Fee income rose across most work types and regions, but so did the breakeven point for a fee-earner. This climbed from £102,000 to £109,000, mainly due to increases in costs and non-salary overheads.
Firms demonstrated reasonably good control of lockup, which amounted to a median of 145 days.
One concern is that partners at a quarter of participating firms took out more than they made in profits – up from a fifth. For law firms to remain financially sound, the report stresses that a considerable sum should be retained to fund working capital.
LMS chair Robert Banner warned: ‘The firms that take part in the survey usually have a particular interest in high performance and management. If a quarter of these firms are over-drawing, then the proportion for the rest of the profession is likely to be higher.’
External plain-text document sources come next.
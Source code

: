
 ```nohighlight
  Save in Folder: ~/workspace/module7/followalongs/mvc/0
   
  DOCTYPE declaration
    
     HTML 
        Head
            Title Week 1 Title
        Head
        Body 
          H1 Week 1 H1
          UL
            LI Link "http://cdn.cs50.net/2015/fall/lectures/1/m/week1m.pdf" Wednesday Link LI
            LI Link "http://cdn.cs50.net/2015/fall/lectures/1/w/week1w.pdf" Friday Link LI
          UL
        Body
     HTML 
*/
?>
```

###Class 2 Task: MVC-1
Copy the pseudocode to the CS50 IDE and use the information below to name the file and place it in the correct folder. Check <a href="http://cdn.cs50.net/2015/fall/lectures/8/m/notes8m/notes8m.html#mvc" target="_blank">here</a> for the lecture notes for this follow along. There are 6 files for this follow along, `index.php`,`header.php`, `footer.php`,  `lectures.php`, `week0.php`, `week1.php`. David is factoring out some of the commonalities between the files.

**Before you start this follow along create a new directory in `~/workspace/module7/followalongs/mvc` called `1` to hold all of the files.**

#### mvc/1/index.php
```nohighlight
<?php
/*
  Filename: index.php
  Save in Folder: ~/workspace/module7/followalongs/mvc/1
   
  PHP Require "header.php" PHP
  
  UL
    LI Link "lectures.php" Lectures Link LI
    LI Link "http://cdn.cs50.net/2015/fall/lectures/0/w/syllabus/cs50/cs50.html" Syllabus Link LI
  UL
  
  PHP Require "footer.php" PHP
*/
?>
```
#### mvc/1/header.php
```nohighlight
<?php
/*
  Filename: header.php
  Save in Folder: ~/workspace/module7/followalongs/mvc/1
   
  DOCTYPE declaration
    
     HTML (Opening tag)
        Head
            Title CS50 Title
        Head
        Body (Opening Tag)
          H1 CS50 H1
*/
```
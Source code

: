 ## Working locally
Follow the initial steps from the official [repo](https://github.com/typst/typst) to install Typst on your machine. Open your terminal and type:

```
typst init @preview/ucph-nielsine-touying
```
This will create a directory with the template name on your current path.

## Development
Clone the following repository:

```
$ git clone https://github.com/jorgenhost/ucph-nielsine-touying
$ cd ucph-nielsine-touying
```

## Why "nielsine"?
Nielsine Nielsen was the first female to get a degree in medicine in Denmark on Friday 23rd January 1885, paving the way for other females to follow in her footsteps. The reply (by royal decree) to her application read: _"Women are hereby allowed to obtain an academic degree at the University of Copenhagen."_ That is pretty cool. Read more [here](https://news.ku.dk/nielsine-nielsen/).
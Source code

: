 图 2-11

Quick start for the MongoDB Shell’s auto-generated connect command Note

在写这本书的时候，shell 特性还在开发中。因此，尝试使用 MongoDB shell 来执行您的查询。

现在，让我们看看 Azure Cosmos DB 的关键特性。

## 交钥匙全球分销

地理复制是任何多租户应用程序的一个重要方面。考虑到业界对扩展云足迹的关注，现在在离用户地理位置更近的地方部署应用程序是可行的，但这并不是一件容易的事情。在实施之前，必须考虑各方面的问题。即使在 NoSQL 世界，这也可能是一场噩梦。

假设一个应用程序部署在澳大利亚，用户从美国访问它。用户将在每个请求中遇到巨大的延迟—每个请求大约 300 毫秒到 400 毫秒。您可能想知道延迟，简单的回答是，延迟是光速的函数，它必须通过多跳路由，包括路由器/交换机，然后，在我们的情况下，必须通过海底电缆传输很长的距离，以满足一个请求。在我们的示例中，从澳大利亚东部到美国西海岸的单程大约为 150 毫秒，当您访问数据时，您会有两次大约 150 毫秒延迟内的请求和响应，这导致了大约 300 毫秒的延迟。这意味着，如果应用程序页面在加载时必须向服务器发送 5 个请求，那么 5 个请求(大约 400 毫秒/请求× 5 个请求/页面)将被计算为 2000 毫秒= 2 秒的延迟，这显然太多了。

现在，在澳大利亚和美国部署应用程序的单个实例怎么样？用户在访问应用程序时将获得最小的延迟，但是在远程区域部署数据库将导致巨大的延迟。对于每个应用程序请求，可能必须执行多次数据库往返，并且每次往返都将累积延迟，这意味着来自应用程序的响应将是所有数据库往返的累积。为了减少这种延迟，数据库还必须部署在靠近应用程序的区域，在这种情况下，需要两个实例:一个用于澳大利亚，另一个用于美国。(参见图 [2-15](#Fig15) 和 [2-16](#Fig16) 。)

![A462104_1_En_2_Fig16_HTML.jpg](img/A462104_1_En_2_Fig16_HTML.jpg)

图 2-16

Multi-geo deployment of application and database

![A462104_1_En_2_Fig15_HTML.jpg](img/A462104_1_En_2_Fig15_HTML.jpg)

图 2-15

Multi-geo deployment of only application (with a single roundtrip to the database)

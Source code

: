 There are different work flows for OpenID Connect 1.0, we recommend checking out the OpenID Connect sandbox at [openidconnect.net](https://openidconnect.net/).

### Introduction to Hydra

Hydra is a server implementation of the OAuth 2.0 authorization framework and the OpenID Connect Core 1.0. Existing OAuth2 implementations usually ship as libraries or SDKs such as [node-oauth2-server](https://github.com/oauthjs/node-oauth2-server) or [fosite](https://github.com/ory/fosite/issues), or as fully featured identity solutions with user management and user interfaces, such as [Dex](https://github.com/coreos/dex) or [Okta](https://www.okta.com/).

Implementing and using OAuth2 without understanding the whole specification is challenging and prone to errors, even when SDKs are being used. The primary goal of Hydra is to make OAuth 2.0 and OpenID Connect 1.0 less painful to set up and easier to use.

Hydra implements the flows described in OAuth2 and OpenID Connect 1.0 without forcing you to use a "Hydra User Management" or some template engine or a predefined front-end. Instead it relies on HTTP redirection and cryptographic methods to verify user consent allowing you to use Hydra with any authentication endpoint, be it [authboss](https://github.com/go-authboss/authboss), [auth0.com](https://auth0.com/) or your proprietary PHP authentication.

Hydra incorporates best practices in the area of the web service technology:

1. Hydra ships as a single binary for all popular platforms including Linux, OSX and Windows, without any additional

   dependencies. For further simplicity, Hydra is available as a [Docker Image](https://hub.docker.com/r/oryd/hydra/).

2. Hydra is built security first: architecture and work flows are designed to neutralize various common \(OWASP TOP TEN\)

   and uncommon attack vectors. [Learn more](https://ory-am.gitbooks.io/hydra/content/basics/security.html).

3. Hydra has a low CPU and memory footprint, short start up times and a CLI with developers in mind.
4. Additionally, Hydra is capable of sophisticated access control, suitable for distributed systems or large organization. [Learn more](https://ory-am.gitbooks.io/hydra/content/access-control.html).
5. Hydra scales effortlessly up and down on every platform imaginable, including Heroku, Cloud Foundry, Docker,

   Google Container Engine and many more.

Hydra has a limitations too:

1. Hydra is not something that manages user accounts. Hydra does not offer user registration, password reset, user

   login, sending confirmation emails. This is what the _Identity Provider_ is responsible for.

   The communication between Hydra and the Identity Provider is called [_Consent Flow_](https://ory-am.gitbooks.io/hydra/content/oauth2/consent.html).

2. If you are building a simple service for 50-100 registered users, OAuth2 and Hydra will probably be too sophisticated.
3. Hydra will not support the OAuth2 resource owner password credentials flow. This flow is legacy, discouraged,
Jon Cartwright of Hazelwoods, which conducts the survey, said: ‘Most mainstream legal practices are in good shape financially, although clearly some areas such as personal injury and criminal continue to be tricky.’
Some 200 firms responded to this year’s survey, ranging from one-partner to 25-partner-plus firms, with a combined income of nearly £1bn. The full survey, sponsored by Lloyds Bank Commercial Banking, will be published in March.